One of the biggest problems highlighted by the recession has been funding the supply chain. And smaller companies in particular can still struggle to finance stock in the supply chain and manage cash flow.
So much so that British prime minister David Cameron is now promoting a supply chain finance initiative designed to deliver up to £20 billion in cheaper finance to suppliers.
Under the scheme a bank is notified by a large company that an invoice has been approved for payment; the bank is then able to offer a 100 per cent immediate advance to the supplier at lower interest rates, knowing the invoice will be paid. This compares to an advance rate of about 80 per cent from traditional factoring or invoice discounting schemes.
Cameron said: “This scheme will not only help them [smaller companies]secure finance and support cash flow, but will help secure supply chains for some of our biggest companies and protect thousands of jobs. It can be a win-win, with large companies and small suppliers both benefiting from this innovative scheme.”
The first initiative under the scheme will be focused on pharmacies and will unlock and estimated £800m of low-cost credit for some 4,500 pharmacy businesses.

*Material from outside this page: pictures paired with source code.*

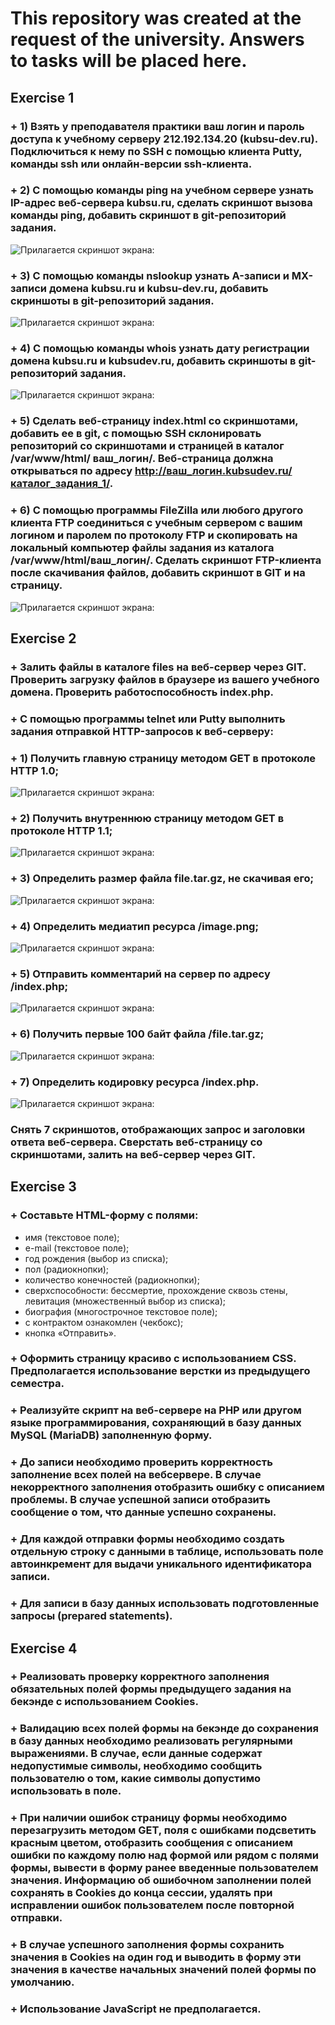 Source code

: # This repository was created at the request of the university. Answers to tasks will be placed here.
## Exercise 1
### + 1) Взять у преподавателя практики ваш логин и пароль доступа к учебному серверу 212.192.134.20 (kubsu-dev.ru). Подключиться к нему по SSH с помощью клиента Putty, команды ssh или онлайн-версии ssh-клиента.
### + 2) С помощью команды ping на учебном сервере узнать IP-адрес веб-сервера kubsu.ru, сделать скриншот вызова команды ping, добавить скриншот в git-репозиторий задания.
![Прилагается скриншот экрана:](screens/for_1_number/Number_2.png?raw=true "Окно программы putty при выполнении задания 2")
### + 3) С помощью команды nslookup узнать A-записи и MX-записи домена kubsu.ru и kubsu-dev.ru, добавить скриншоты в git-репозиторий задания.
![Прилагается скриншот экрана:](screens/for_1_number/Number_3.png?raw=true "Окно программы putty при выполнении задания 3")
### + 4) С помощью команды whois узнать дату регистрации домена kubsu.ru и kubsudev.ru, добавить скриншоты в git-репозиторий задания.
![Прилагается скриншот экрана:](screens/for_1_number/Number_4.png?raw=true "Окно программы putty при выполнении задания 4")
### + 5) Сделать веб-страницу  index.html со скриншотами, добавить ее в git, с помощью SSH склонировать репозиторий со скриншотами и страницей в каталог /var/www/html/ ваш_логин/. Веб-страница должна открываться по адресу http://ваш_логин.kubsudev.ru/каталог_задания_1/.
### + 6) С помощью программы FileZilla или любого другого клиента FTP соединиться с учебным сервером с вашим логином и паролем по протоколу FTP и скопировать на локальный компьютер файлы задания из каталога /var/www/html/ваш_логин/. Сделать скриншот FTP-клиента после скачивания файлов, добавить скриншот в GIT и на страницу.
![Прилагается скриншот экрана:](screens/for_1_number/Number_6.png?raw=true "Окно программы FileZilla при выполнении задания 6")
## Exercise 2
### + Залить файлы в каталоге files на веб-сервер через GIT. Проверить  загрузку файлов в браузере из вашего учебного домена. Проверить работоспособность index.php.
### + С помощью программы telnet или Putty выполнить задания отправкой HTTP-запросов к веб-серверу:
### + 1) Получить главную страницу методом GET в протоколе HTTP 1.0;
![Прилагается скриншот экрана:](web2/1.png?raw=true "Окно программы putty при выполнении задания 1")
### + 2) Получить внутреннюю страницу методом GET в протоколе HTTP 1.1;
![Прилагается скриншот экрана:](web2/2.png?raw=true "Окно программы putty при выполнении задания 2")
### + 3) Определить размер файла file.tar.gz, не скачивая его;
![Прилагается скриншот экрана:](web2/3.png?raw=true "Окно программы putty при выполнении задания 3")
### + 4) Определить медиатип ресурса /image.png;
![Прилагается скриншот экрана:](web2/4.png?raw=true "Окно программы putty при выполнении задания 4")
### + 5) Отправить комментарий на сервер по адресу /index.php;
![Прилагается скриншот экрана:](web2/5.png?raw=true "Окно программы putty при выполнении задания 5")
### + 6) Получить первые 100 байт файла /file.tar.gz;
![Прилагается скриншот экрана:](web2/6.png?raw=true "Окно программы putty при выполнении задания 6")
### + 7) Определить кодировку ресурса /index.php.
![Прилагается скриншот экрана:](web2/7.png?raw=true "Окно программы putty при выполнении задания 7")
### Снять 7 скриншотов, отображающих запрос и заголовки ответа веб-сервера. Сверстать веб-страницу со скриншотами, залить на веб-сервер через GIT.
## Exercise 3
### + Составьте HTML-форму с полями:
- имя (текстовое поле);
- e-mail (текстовое поле);
- год рождения (выбор из списка);
- пол (радиокнопки);
- количество конечностей (радиокнопки);
- сверхспособности: бессмертие, прохождение сквозь стены, левитация (множественный выбор из списка);
- биография (многострочное текстовое поле);
- с контрактом ознакомлен (чекбокс);
- кнопка «Отправить».
### + Оформить страницу красиво с использованием CSS. Предполагается использование верстки из предыдущего семестра.
### + Реализуйте скрипт на веб-сервере на PHP или другом языке программирования, сохраняющий в базу данных MySQL (MariaDB) заполненную форму.
### + До записи необходимо проверить корректность заполнение всех полей на вебсервере. В случае некорректного заполнения отобразить ошибку с описанием проблемы. В случае успешной записи отобразить сообщение о том, что данные успешно сохранены.
### + Для каждой отправки формы необходимо создать отдельную строку с данными в таблице, использовать поле автоинкремент для выдачи уникального идентификатора записи.
### + Для записи в базу данных использовать подготовленные запросы (prepared statements).
## Exercise 4
### + Реализовать проверку корректного заполнения обязательных полей формы предыдущего задания на бекэнде с использованием Cookies.
### + Валидацию всех полей формы на бекэнде до сохранения в базу данных необходимо реализовать регулярными выражениями. В случае, если данные содержат недопустимые символы, необходимо сообщить пользователю о том, какие символы допустимо использовать в поле.
### + При наличии ошибок страницу формы необходимо перезагрузить методом GET, поля с ошибками подсветить красным цветом, отобразить сообщения с описанием ошибки по каждому полю над формой или рядом с полями формы, вывести в форму ранее введенные пользователем значения. Информацию об ошибочном заполнении полей сохранять в Cookies до конца сессии, удалять при исправлении ошибок пользователем после повторной отправки.
### + В случае успешного заполнения формы сохранить значения в Cookies на один год и выводить в форму эти значения в качестве начальных значений полей формы по умолчанию.
### + Использование JavaScript не предполагается.
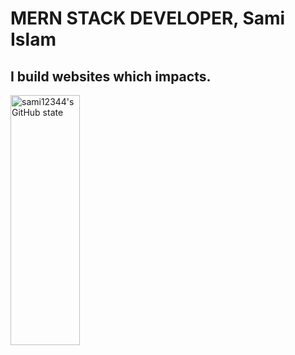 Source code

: # MERN STACK DEVELOPER, Sami Islam

## I build websites which impacts.
<img width='47%' height="400px" src="https://github-readme-stats.vercel.app/api?username=sami12344&show_icons=true&theme=radical" alt="sami12344's GitHub state">


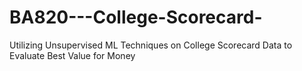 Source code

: # BA820---College-Scorecard-
Utilizing Unsupervised ML Techniques on College Scorecard Data to Evaluate Best Value for Money
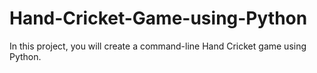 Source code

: # Hand-Cricket-Game-using-Python
In this project, you will create a command-line Hand Cricket game using Python.
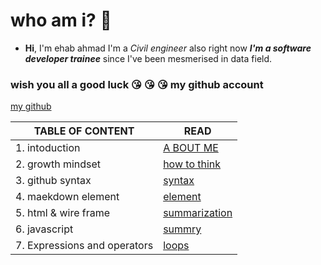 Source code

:  # who am i? :slightly_frowning_face:
- **Hi**, I'm ehab ahmad I'm a *Civil engineer* also right now ***I'm a software developer trainee*** since I've been mesmerised in data field.
### wish you all a good luck :kissing_heart: :kissing_heart: :kissing_heart:                                                        my github account 
[my github](https://github.com/ehab-ahma)
   
   

| TABLE OF CONTENT |  READ                                        |
| ---               | ---    |                                      
| 1. intoduction              | [A BOUT ME](https://ehab-ahma.github.io/reading-note/introd)    |              
| 2. growth mindset| [how to think](https://ehab-ahma.github.io/reading-note/mindset)                      |
| 3. github syntax | [syntax](https://ehab-ahma.github.io/reading-note/github)       |
| 4. maekdown element |[element](https://ehab-ahma.github.io/reading-note/markdown)   |
| 5. html & wire frame | [summarization](https://ehab-ahma.github.io/reading-note/sum)  |
| 6. javascript | [summry](https://ehab-ahma.github.io/reading-note/reading04)  |
| 7. Expressions and operators | [loops](https://ehab-ahma.github.io/reading-note/reading04)  |

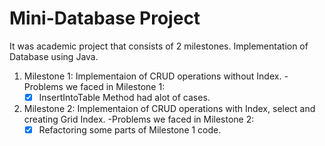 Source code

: # Mini-Database Project
 It was academic project that consists of 2 milestones. Implementation of Database using Java.

 1. Milestone 1: Implementaion of CRUD operations without Index.
    -Problems we faced in Milestone 1:
	 - [x] InsertIntoTable Method had alot of cases.
 2. Milestone 2: Implementaion of CRUD operations with Index, select and creating Grid Index.
	-Problems we faced in Milestone 2:
	 - [x] Refactoring some parts of Milestone 1 code.
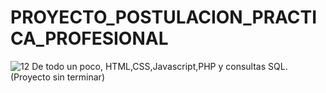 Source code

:# PROYECTO_POSTULACION_PRACTICA_PROFESIONAL
![12](https://user-images.githubusercontent.com/82549732/186312375-1738ce41-dad3-4e4b-be4a-e89db1a0fcf3.png)
De todo un poco, HTML,CSS,Javascript,PHP y consultas SQL. (Proyecto sin terminar)


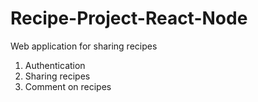 # Recipe-Project-React-Node
Web application for sharing recipes

1) Authentication
2) Sharing recipes
3) Comment on recipes
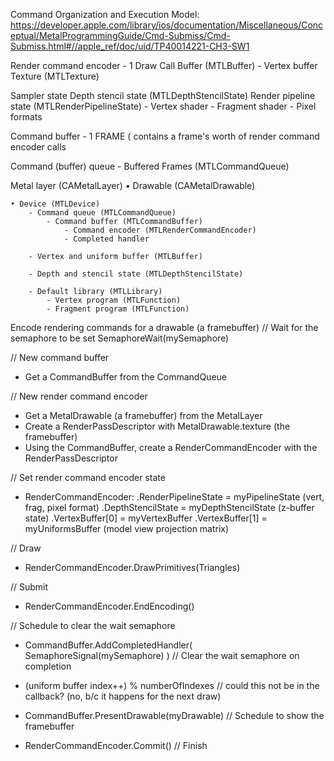 Command Organization and Execution Model:
https://developer.apple.com/library/ios/documentation/Miscellaneous/Conceptual/MetalProgrammingGuide/Cmd-Submiss/Cmd-Submiss.html#//apple_ref/doc/uid/TP40014221-CH3-SW1
	

Render command encoder - 1 Draw Call
Buffer (MTLBuffer)
	- Vertex buffer
Texture (MTLTexture)

Sampler state
Depth stencil state (MTLDepthStencilState)
Render pipeline state (MTLRenderPipelineState)
	- Vertex shader
	- Fragment shader
	- Pixel formats

Command buffer - 1 FRAME (
contains a frame's worth of render command encoder calls

Command (buffer) queue - Buffered Frames (MTLCommandQueue)


Metal layer (CAMetalLayer)
	• Drawable (CAMetalDrawable)

	• Device (MTLDevice)
		- Command queue (MTLCommandQueue)
			- Command buffer (MTLCommandBuffer)
				- Command encoder (MTLRenderCommandEncoder)
				- Completed handler

		- Vertex and uniform buffer (MTLBuffer)

		- Depth and stencil state (MTLDepthStencilState)

		- Default library (MTLLibrary)
			- Vertex program (MTLFunction)
			- Fragment program (MTLFunction)


Encode rendering commands for a drawable (a framebuffer)
// Wait for the semaphore to be set
SemaphoreWait(mySemaphore)

// New command buffer
- Get a CommandBuffer from the CommandQueue

// New render command encoder
- Get a MetalDrawable (a framebuffer) from the MetalLayer
- Create a RenderPassDescriptor with MetalDrawable.texture (the framebuffer)
- Using the CommandBuffer, create a RenderCommandEncoder with the RenderPassDescriptor

// Set render command encoder state
- RenderCommandEncoder:
	.RenderPipelineState = myPipelineState (vert, frag, pixel format)
	.DepthStencilState = myDepthStencilState (z-buffer state)
	.VertexBuffer[0] = myVertexBuffer
	.VertexBuffer[1] = myUniformsBuffer (model view projection matrix)

// Draw
- RenderCommandEncoder.DrawPrimitives(Triangles)

// Submit
- RenderCommandEncoder.EndEncoding()

// Schedule to clear the wait semaphore
- CommandBuffer.AddCompletedHandler( SemaphoreSignal(mySemaphore) ) // Clear the wait semaphore on completion
- (uniform buffer index++) % numberOfIndexes // could this not be in the callback? (no, b/c it happens for the next draw)

- CommandBuffer.PresentDrawable(myDrawable) // Schedule to show the framebuffer
- RenderCommandEncoder.Commit() // Finish

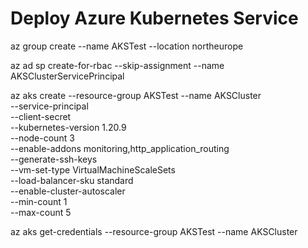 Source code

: # Deploy Azure Kubernetes Service

az group create --name AKSTest --location northeurope

az ad sp create-for-rbac --skip-assignment --name AKSClusterServicePrincipal

az aks create --resource-group AKSTest --name AKSCluster \
--service-principal <appid> \
--client-secret <password> \
--kubernetes-version 1.20.9 \
--node-count 3 \
--enable-addons monitoring,http_application_routing \
--generate-ssh-keys \
--vm-set-type VirtualMachineScaleSets \
--load-balancer-sku standard \
--enable-cluster-autoscaler \
--min-count 1 \
--max-count 5

az aks get-credentials --resource-group AKSTest --name AKSCluster
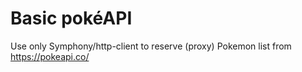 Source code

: Basic pokéAPI
=============

Use only Symphony/http-client to reserve (proxy) Pokemon list from https://pokeapi.co/ 
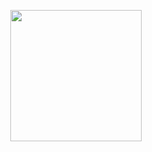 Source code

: 
<p align="center"><img src="https://media1.tenor.com/m/O8s7IYl66iUAAAAC/pixel-art.gif" style="height: 210px" /></p>
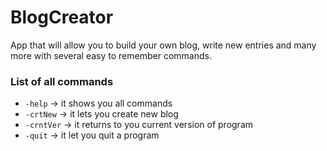 BlogCreator
===========

App that will allow you to build your own blog, write new entries and many more with several easy to remember commands.

### List of all commands
* `-help` -> it shows you all commands
* `-crtNew` -> it lets you create new blog
* `-crntVer` -> it returns to you current version of program
* `-quit` -> it let you quit a program
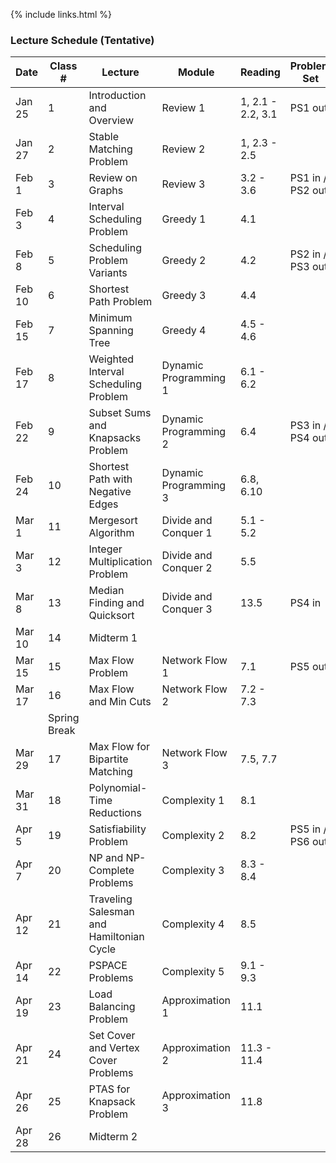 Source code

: 
{% include links.html %}

### Lecture Schedule (Tentative)


| **Date**   | **Class #**    | **Lecture**                              | **Module**            | **Reading**       | **Problem Set**  |
| ------ | ------------------ | ---------------------------------------- | --------------------- | ----------------- | ---------------- |
| Jan 25 | 1                  | Introduction and Overview                | Review 1              | 1, 2.1 - 2.2, 3.1 | PS1 out          |
| Jan 27 | 2                  | Stable Matching Problem                  | Review 2              | 1, 2.3 - 2.5      |                  |
| Feb 1  | 3                  | Review on Graphs                         | Review 3              | 3.2 - 3.6         | PS1 in / PS2 out |
| Feb 3  | 4                  | Interval Scheduling Problem              | Greedy 1              | 4.1               |                  |
| Feb 8  | 5                  | Scheduling Problem Variants              | Greedy 2              | 4.2               | PS2 in / PS3 out |
| Feb 10 | 6                  | Shortest Path Problem                    | Greedy 3              | 4.4               |                  |
| Feb 15 | 7                  | Minimum Spanning Tree                    | Greedy 4              | 4.5 - 4.6         |                  |
| Feb 17 | 8                  | Weighted Interval Scheduling Problem     | Dynamic Programming 1 | 6.1 - 6.2         |                  |
| Feb 22 | 9                  | Subset Sums and Knapsacks Problem        | Dynamic Programming 2 | 6.4               | PS3 in / PS4 out |
| Feb 24 | 10                 | Shortest Path with Negative Edges        | Dynamic Programming 3 | 6.8, 6.10         |                  |
| Mar 1  | 11                 | Mergesort Algorithm                      | Divide and Conquer 1  | 5.1 - 5.2         |                  |
| Mar 3  | 12                 | Integer Multiplication Problem           | Divide and Conquer 2  | 5.5               |                  |
| Mar 8  | 13                 | Median Finding and Quicksort             | Divide and Conquer 3  | 13.5              | PS4 in           |
| Mar 10 | 14                 | Midterm 1                                |                       |                   |                  |
| Mar 15 | 15                 | Max Flow Problem                         | Network Flow 1        | 7.1               | PS5 out          |
| Mar 17 | 16                 | Max Flow and Min Cuts                    | Network Flow 2        | 7.2 - 7.3         |                  |
|        | Spring Break       |                                          |                       |                   |
| Mar 29 | 17                 | Max Flow for Bipartite Matching          | Network Flow 3        | 7.5, 7.7          |                  |
| Mar 31 | 18                 | Polynomial-Time Reductions               | Complexity 1          | 8.1               |                  |
| Apr 5  | 19                 | Satisfiability Problem                   | Complexity 2          | 8.2               | PS5 in / PS6 out |
| Apr 7  | 20                 | NP and NP-Complete Problems              | Complexity 3          | 8.3 - 8.4         |                  |
| Apr 12 | 21                 | Traveling Salesman and Hamiltonian Cycle | Complexity 4          | 8.5               | |
| Apr 14 | 22                 | PSPACE Problems                          | Complexity 5          | 9.1 - 9.3         |                  |
| Apr 19 | 23                 | Load Balancing Problem                   | Approximation 1       | 11.1              |                  |
| Apr 21 | 24                 | Set Cover and Vertex Cover Problems      | Approximation 2       | 11.3 - 11.4       |                  |
| Apr 26 | 25                 | PTAS for Knapsack Problem                | Approximation 3       | 11.8              |                  |
| Apr 28 | 26                 | Midterm 2                                |                       |                   |                  |
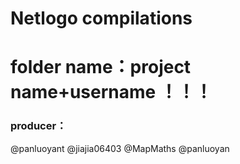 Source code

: # Netlogo compilations
# folder name：project name+username ！！！
### producer：
@panluoyant @jiajia06403 @MapMaths @panluoyan 
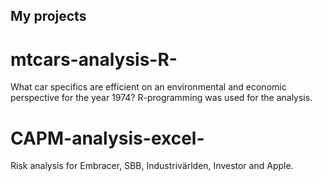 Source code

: ## My projects

# mtcars-analysis-R-
What car specifics are efficient on an environmental and economic perspective for the year 1974?
R-programming was used for the analysis.

# CAPM-analysis-excel-
Risk analysis for Embracer, SBB, Industrivärlden, Investor and Apple.
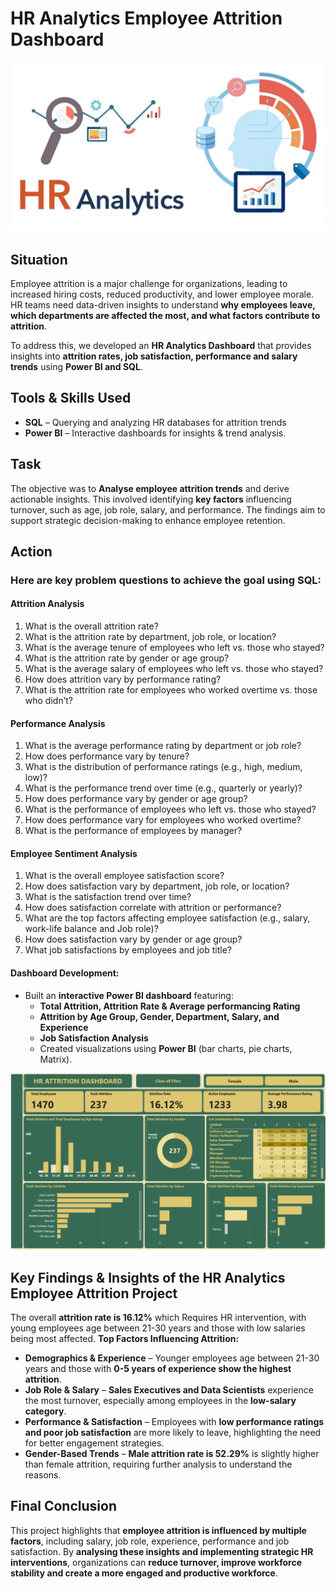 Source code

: # HR Analytics Employee Attrition Dashboard 
![image alt](https://github.com/bhaskarkumar222/HR-Analytics/blob/1aa0c9e6534d2f707a52b7bff27a5b9016bcf372/HR-Analytics-1170x630.jpg)

## Situation  
Employee attrition is a major challenge for organizations, leading to increased hiring costs, reduced productivity, and lower employee morale. HR teams need data-driven insights to understand **why employees leave, which departments are affected the most, and what factors contribute to attrition**.  

To address this, we developed an **HR Analytics Dashboard** that provides insights into **attrition rates, job satisfaction, performance and salary trends** using **Power BI and SQL**.

## Tools & Skills Used
* **SQL** – Querying and analyzing HR databases for attrition trends
* **Power BI** – Interactive dashboards for insights & trend analysis.

## Task  
The objective was to **Analyse employee attrition trends** and derive actionable insights. This involved identifying **key factors** influencing turnover, such as age, job role, salary, and performance. The findings aim to support strategic decision-making to enhance employee retention.

## Action
### Here are key problem questions to achieve the goal using SQL:

#### Attrition Analysis

1. What is the overall attrition rate?
2. What is the attrition rate by department, job role, or location?
3. What is the average tenure of employees who left vs. those who stayed?
4. What is the attrition rate by gender or age group?
5. What is the average salary of employees who left vs. those who stayed?
6. How does attrition vary by performance rating?
7. What is the attrition rate for employees who worked overtime vs. those who didn’t?

#### Performance Analysis

1.	What is the average performance rating by department or job role?
2.	How does performance vary by tenure?
3.	What is the distribution of performance ratings (e.g., high, medium, low)?
4.	What is the performance trend over time (e.g., quarterly or yearly)?
5.	How does performance vary by gender or age group?
6.	What is the performance of employees who left vs. those who stayed?
7.	How does performance vary for employees who worked overtime?
8.	What is the performance of employees by manager?

#### Employee Sentiment Analysis

1.	What is the overall employee satisfaction score?
2.	How does satisfaction vary by department, job role, or location?
3.	What is the satisfaction trend over time?
4.	How does satisfaction correlate with attrition or performance?
5.	What are the top factors affecting employee satisfaction (e.g., salary, work-life balance and Job role)?
6.	How does satisfaction vary by gender or age group?
7.	What job satisfactions by employees and job title?

#### Dashboard Development: 
   - Built an **interactive Power BI dashboard** featuring:
     - **Total Attrition, Attrition Rate & Average performancing Rating**
     - **Attrition by Age Group, Gender, Department, Salary, and Experience**
     - **Job Satisfaction Analysis**
     - Created visualizations using **Power BI** (bar charts, pie charts, Matrix).

![image alt](https://github.com/bhaskarkumar222/HR-Analytics/blob/88e939ef6611997413c2b87e7d8a02b034139717/HR%20Dashboard_SS.png)


## Key Findings & Insights of the HR Analytics Employee Attrition Project
The overall **attrition rate is 16.12%** which Requires HR intervention, with young employees age between 21-30 years and those with low salaries being most affected.
**Top Factors Influencing Attrition:**
- **Demographics & Experience** – Younger employees age between 21-30 years and those with **0-5 years of experience show the highest attrition**.
- **Job Role & Salary** – **Sales Executives and Data Scientists** experience the most turnover, especially among employees in the **low-salary category**.
- **Performance & Satisfaction** – Employees with **low performance ratings and poor job satisfaction** are more likely to leave, highlighting the need for better engagement strategies.
- **Gender-Based Trends** – **Male attrition rate is 52.29%** is slightly higher than female attrition, requiring further analysis to understand the reasons.

## Final Conclusion
This project highlights that **employee attrition is influenced by multiple factors**, including salary, job role, experience, performance and job satisfaction. By **analysing these insights and implementing strategic HR interventions**, organizations can **reduce turnover, improve workforce stability and create a more engaged and productive workforce**.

The plan has already got the backing of the Federation of Small Businesses. Chairman John Walker said: “Nearly three quarters of small businesses report that they have been paid late in the past year, placing a huge strain on cash-flow and meaning they struggle to realise ambitions to grow… We encourage large companies to support and implement the scheme, so that it can play its part in improving confidence and encouraging growth throughout the supply chain.”
Of course, Cameron is not stumping up the £20bn cash from government coffers, so it is an easy commitment to make. And many large companies already operate supply chain finance schemes.
But if this initiative does result in greater liquidity in the supply chain – well that’s got to be a good thing.